Reputation: 425
So I'am trying to write regular expression for complex numbers (just as an exercise to study re module). But I can't get it to work. I want regex to match strings of form: '12+18j', '-14+45j', '54', '-87j' and so on. My attempt:
import re
num = r'[+-]?(?:\d*.\d+|\d+)'
complex_pattern = rf'(?:(?P<real>{num})|(?P<imag>{num}j))|(?:(?P=real)(?P=imag))'
complex_pattern = re.compile(complex_pattern)

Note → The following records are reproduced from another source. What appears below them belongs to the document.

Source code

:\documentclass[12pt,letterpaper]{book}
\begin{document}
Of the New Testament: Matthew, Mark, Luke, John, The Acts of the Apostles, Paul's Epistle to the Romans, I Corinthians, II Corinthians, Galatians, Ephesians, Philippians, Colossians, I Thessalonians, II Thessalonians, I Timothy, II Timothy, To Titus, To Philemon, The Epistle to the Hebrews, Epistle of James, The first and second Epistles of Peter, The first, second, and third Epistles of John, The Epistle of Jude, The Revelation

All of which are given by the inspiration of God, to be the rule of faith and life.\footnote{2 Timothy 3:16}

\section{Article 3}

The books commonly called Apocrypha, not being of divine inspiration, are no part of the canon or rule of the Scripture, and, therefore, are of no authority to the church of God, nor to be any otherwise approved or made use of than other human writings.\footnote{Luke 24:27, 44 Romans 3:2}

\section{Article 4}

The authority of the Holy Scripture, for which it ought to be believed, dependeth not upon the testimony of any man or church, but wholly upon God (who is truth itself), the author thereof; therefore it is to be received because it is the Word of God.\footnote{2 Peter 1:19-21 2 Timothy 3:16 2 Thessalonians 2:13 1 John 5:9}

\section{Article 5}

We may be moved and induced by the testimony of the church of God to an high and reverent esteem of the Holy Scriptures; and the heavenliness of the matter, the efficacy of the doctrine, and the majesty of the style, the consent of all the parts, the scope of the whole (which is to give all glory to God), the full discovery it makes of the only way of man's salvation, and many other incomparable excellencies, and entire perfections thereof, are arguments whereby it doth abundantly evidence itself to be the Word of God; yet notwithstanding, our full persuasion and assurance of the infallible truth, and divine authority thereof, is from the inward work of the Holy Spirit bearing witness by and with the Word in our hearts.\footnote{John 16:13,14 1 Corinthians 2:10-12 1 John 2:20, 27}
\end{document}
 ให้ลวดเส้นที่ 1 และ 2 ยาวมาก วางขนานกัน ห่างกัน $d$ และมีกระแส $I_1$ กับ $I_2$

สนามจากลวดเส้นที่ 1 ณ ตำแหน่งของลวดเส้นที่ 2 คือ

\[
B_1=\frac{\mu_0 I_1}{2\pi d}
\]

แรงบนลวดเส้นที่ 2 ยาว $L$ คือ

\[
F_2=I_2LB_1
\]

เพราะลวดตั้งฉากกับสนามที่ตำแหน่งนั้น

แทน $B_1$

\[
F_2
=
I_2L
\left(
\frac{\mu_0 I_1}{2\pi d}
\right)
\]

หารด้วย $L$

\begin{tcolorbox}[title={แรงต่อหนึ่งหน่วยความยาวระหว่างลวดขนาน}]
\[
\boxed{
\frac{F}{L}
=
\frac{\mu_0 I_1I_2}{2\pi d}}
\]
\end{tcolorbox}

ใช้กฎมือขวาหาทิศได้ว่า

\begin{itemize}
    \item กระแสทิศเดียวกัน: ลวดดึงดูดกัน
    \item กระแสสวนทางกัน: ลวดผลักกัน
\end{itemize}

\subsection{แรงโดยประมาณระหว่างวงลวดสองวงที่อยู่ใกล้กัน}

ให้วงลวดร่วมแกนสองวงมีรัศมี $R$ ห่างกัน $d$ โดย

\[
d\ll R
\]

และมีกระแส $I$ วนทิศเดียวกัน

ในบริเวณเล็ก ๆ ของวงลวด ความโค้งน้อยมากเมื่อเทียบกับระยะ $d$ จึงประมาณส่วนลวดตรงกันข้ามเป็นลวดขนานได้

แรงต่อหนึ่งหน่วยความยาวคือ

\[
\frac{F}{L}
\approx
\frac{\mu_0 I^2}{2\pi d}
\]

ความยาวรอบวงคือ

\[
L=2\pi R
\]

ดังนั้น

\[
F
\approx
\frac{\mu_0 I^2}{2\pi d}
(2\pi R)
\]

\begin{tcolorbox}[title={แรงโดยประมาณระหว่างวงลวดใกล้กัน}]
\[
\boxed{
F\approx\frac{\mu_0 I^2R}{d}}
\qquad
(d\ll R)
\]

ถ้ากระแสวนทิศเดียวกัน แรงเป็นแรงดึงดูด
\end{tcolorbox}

But it doesn't really work as I want.
m = complex_pattern.fullmatch('1+12j')
m.groupdict()
Out[166]: {'real': None, 'imag': '1+12j'}
The reason behind its structure is the fact that I want input string to contain either real or imaginary part or both. And also to be able to extract real and imag groups from match object. There is other approach i tried and it seems to work except it catches empty strings (''):
complex_pattern = rf'(?P<real>{num})+(?P<imag>{num}j)+'
complex_pattern = re.compile(complex_pattern)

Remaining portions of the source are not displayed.